Activity: Exact reproductions of all the entries, please, and no pictures.

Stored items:

----

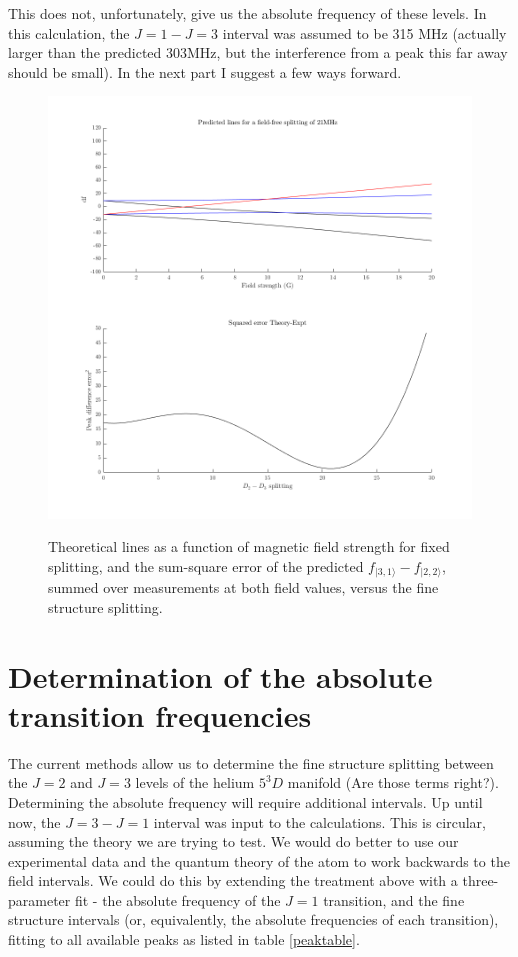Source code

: \documentclass{article}
\begin{document}
This does not, unfortunately, give us the absolute frequency of these levels. In this calculation, the $J=1-J=3$ interval was assumed to be 315 MHz (actually larger than the predicted 303MHz, but the interference from a peak this far away should be small). In the next part I suggest a few ways forward.

\begin{figure}
\includegraphics[width=\textwidth]{figs/theory_splitting_work.png}
\label{theory_plots}
\caption{Theoretical lines as a function of magnetic field strength for fixed splitting, and the sum-square error of the predicted $f_{|3,1\rangle}-f_{|2,2\rangle}$, summed over measurements at both field values, versus the fine structure splitting.}
\end{figure}

\section{Determination of the absolute transition frequencies}

The current methods allow us to determine the fine structure splitting between the $J=2$ and $J=3$ levels of the helium $5^3D$ manifold (Are those terms right?). Determining the absolute frequency will require additional intervals. Up until now, the $J=3-J=1$ interval was input to the calculations. This is circular, assuming the theory we are trying to test. We would do better to use our experimental data and the quantum theory of the atom to work backwards to the field intervals. We could do this by extending the treatment above with a three-parameter fit - the absolute frequency of the $J=1$ transition, and the fine structure intervals (or, equivalently, the absolute frequencies of each transition), fitting to all available peaks as listed in table \ref{peaktable}. 
\end{document}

----

Result for this task:
Source code

: \documentclass{article}
\begin{document}
This does not, unfortunately, give us the absolute frequency of these levels. In this calculation, the $J=1-J=3$ interval was assumed to be 315 MHz (actually larger than the predicted 303MHz, but the interference from a peak this far away should be small). In the next part I suggest a few ways forward.

\begin{figure}
\includegraphics[width=\textwidth]{figs/theory_splitting_work.png}
\label{theory_plots}
\caption{Theoretical lines as a function of magnetic field strength for fixed splitting, and the sum-square error of the predicted $f_{|3,1\rangle}-f_{|2,2\rangle}$, summed over measurements at both field values, versus the fine structure splitting.}
\end{figure}

\section{Determination of the absolute transition frequencies}

The current methods allow us to determine the fine structure splitting between the $J=2$ and $J=3$ levels of the helium $5^3D$ manifold (Are those terms right?). Determining the absolute frequency will require additional intervals. Up until now, the $J=3-J=1$ interval was input to the calculations. This is circular, assuming the theory we are trying to test. We would do better to use our experimental data and the quantum theory of the atom to work backwards to the field intervals. We could do this by extending the treatment above with a three-parameter fit - the absolute frequency of the $J=1$ transition, and the fine structure intervals (or, equivalently, the absolute frequencies of each transition), fitting to all available peaks as listed in table \ref{peaktable}. 
\end{document}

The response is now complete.